You are viewing a plain text version of this content. The canonical link for it is here.
Posted to issues-all@impala.apache.org by "ASF subversion and git services (JIRA)" <ji...@apache.org> on 2018/11/07 22:56:00 UTC

[jira] [Commented] (IMPALA-7791) Aggregation Node memory estimates don't account for number of fragment instances

    [ https://issues.apache.org/jira/browse/IMPALA-7791?page=com.atlassian.jira.plugin.system.issuetabpanels:comment-tabpanel&focusedCommentId=16678914#comment-16678914 ] 

ASF subversion and git services commented on IMPALA-7791:
---------------------------------------------------------

Commit b48e25689515ffa6a4bfd4c7d8bab8412e85387b in impala's branch refs/heads/master from poojanilangekar
[ https://git-wip-us.apache.org/repos/asf?p=impala.git;h=b48e256 ]

IMPALA-7791: Compute AggregationNode's estimated rows using # instances

Previously, the AggregationNode calculated the estimated number
of rows based on input cardinality without accounting for the
division of input data across multiple fragment instances.

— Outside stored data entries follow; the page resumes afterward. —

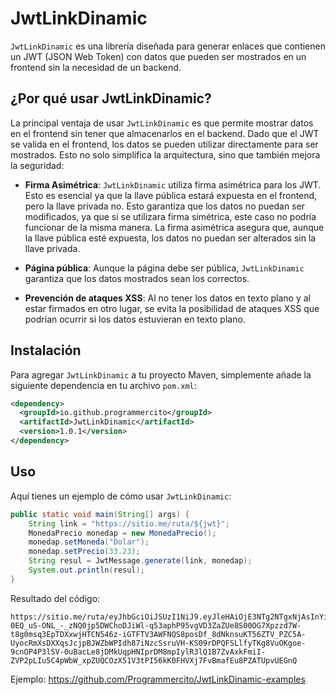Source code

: 
# JwtLinkDinamic

`JwtLinkDinamic` es una librería diseñada para generar enlaces que contienen un JWT (JSON Web Token) con datos que pueden ser mostrados en un frontend sin la necesidad de un backend.

## ¿Por qué usar JwtLinkDinamic?

La principal ventaja de usar `JwtLinkDinamic` es que permite mostrar datos en el frontend sin tener que almacenarlos en el backend. Dado que el JWT se valida en el frontend, los datos se pueden utilizar directamente para ser mostrados. Esto no solo simplifica la arquitectura, sino que también mejora la seguridad:

- **Firma Asimétrica**: `JwtLinkDinamic` utiliza firma asimétrica para los JWT. Esto es esencial ya que la llave pública estará expuesta en el frontend, pero la llave privada no. Esto garantiza que los datos no puedan ser modificados, ya que si se utilizara firma simétrica, este caso no podría funcionar de la misma manera. La firma asimétrica asegura que, aunque la llave pública esté expuesta, los datos no puedan ser alterados sin la llave privada.

- **Página pública**: Aunque la página debe ser pública, `JwtLinkDinamic` garantiza que los datos mostrados sean los correctos.
  
- **Prevención de ataques XSS**: Al no tener los datos en texto plano y al estar firmados en otro lugar, se evita la posibilidad de ataques XSS que podrían ocurrir si los datos estuvieran en texto plano.

## Instalación

Para agregar `JwtLinkDinamic` a tu proyecto Maven, simplemente añade la siguiente dependencia en tu archivo `pom.xml`:

```xml
<dependency>
  <groupId>io.github.programmercito</groupId>
  <artifactId>JwtLinkDinamic</artifactId>
  <version>1.0.1</version>
</dependency>
```

## Uso

Aquí tienes un ejemplo de cómo usar `JwtLinkDinamic`:

```java
public static void main(String[] args) {
    String link = "https://sitio.me/ruta/${jwt}";
    MonedaPrecio monedap = new MonedaPrecio();
    monedap.setMoneda("Dolar");
    monedap.setPrecio(33.23);
    String resul = JwtMessage.generate(link, monedap);
    System.out.println(resul);
}
```

Resultado del código:

```
https://sitio.me/ruta/eyJhbGciOiJSUzI1NiJ9.eyJleHAiOjE3NTg2NTgxNjAsInYiOiJ7XCJtb25lZGFcIjpcIkRvbGFyXCIsXCJwcmVjaW9cIjozMy4yM30ifQ.ia4631434O9eyTYWZ7x0PfC-0EQ_uS-ONL_-_zNQ0jp5DWChoDJiWl-q53aphP95vgVD3ZaZUe8S00OG7Xpzzd7W-t8g0msq3EpTDXxwjHTCN546z-iGTFTV3AWFNQS8posDf_8dNknsuKT56ZTV_PZC5A-UyocRmXsDXXqsJcjpBJWZbWPIdh87iNzcSsruVH-KS09rDPQFSLlfyTKg8VuOKgoe-9cnOP4P3lSV-0uBacLe8jDMkUqpHNIprDM8mpIylR3lQ1B7ZvAxkFmiI-ZVP2pLIu5C4pWbW_xpZUQCOzX51V3tPI56kK0FHVXj7FvBmafEu8PZATUpvUEGnQ
```

Ejemplo:
https://github.com/Programmercito/JwtLinkDinamic-examples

This
bloated up the memory estimates for the node. After this change,
the AggregationNode accounts for the number of fragment instances
while estimating the number of rows per instance. A skew factor of
1.5 was added to account for data skew among multiple fragment
instances. This number was derived using empirical analysis of
real-world and benchmark (tpch, tpcds) queries.

Testing:
Tested queries with changed estimates to avoid cases of
significant underestimation of memory.
Ran front-end and end-to-end tests affected by this change.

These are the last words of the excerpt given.